# [Study material]
========================================================================

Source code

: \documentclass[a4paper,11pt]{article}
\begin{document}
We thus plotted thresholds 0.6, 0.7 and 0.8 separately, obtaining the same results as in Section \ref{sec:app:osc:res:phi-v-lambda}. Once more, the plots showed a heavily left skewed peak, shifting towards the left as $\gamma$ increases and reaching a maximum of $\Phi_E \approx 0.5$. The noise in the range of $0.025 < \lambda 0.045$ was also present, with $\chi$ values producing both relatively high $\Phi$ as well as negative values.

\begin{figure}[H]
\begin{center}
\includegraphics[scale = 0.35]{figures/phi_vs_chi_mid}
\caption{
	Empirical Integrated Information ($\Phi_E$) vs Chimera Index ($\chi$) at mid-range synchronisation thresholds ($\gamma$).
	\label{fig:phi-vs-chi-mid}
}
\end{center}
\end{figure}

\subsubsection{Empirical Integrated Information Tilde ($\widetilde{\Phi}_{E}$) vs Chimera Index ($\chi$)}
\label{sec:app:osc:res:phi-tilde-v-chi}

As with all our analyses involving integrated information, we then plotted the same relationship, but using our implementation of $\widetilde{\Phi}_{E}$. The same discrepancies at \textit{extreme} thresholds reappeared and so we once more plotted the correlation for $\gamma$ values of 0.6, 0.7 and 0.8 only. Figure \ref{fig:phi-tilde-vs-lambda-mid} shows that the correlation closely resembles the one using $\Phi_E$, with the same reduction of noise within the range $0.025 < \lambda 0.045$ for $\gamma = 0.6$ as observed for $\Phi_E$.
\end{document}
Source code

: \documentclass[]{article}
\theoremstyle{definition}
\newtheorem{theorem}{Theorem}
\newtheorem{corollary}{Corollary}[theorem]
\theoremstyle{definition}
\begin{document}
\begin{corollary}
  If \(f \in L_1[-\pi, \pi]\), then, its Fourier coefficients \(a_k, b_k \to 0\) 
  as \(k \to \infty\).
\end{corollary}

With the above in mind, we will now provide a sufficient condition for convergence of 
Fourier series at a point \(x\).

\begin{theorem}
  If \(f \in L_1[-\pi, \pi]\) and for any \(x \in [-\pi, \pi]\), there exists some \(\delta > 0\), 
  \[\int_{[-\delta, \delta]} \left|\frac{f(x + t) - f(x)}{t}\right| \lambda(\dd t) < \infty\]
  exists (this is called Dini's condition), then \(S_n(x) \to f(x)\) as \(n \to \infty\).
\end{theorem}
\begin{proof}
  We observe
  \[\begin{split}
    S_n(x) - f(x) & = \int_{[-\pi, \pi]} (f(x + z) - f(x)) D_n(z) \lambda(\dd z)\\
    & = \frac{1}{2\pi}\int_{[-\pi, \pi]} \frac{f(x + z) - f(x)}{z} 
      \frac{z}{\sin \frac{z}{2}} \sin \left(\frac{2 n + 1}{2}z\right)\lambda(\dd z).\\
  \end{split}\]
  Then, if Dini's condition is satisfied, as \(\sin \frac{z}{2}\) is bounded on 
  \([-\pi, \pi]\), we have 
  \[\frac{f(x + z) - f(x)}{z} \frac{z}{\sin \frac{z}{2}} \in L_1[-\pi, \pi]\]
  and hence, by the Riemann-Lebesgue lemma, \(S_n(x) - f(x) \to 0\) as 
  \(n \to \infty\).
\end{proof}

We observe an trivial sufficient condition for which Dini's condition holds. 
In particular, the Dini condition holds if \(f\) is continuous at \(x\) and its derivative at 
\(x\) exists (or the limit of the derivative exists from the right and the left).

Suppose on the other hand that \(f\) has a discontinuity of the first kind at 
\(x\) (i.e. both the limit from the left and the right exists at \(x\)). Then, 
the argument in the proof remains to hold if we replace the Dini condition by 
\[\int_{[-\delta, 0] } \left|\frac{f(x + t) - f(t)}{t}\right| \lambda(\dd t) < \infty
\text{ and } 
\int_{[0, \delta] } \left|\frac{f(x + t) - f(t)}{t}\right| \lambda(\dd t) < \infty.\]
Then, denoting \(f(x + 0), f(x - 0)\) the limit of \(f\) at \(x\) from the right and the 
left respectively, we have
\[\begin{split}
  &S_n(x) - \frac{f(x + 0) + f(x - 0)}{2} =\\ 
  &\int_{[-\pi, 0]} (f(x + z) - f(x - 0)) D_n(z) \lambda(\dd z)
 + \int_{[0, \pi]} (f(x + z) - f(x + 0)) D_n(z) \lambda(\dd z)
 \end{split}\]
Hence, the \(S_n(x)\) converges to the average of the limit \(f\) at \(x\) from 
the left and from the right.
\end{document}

========================================================================

All lines in the listing above with the string "that" should be returned.

As with all our analyses involving integrated information, we then plotted the same relationship, but using our implementation of $\widetilde{\Phi}_{E}$. The same discrepancies at \textit{extreme} thresholds reappeared and so we once more plotted the correlation for $\gamma$ values of 0.6, 0.7 and 0.8 only. Figure \ref{fig:phi-tilde-vs-lambda-mid} shows that the correlation closely resembles the one using $\Phi_E$, with the same reduction of noise within the range $0.025 < \lambda 0.045$ for $\gamma = 0.6$ as observed for $\Phi_E$.
Suppose on the other hand that \(f\) has a discontinuity of the first kind at 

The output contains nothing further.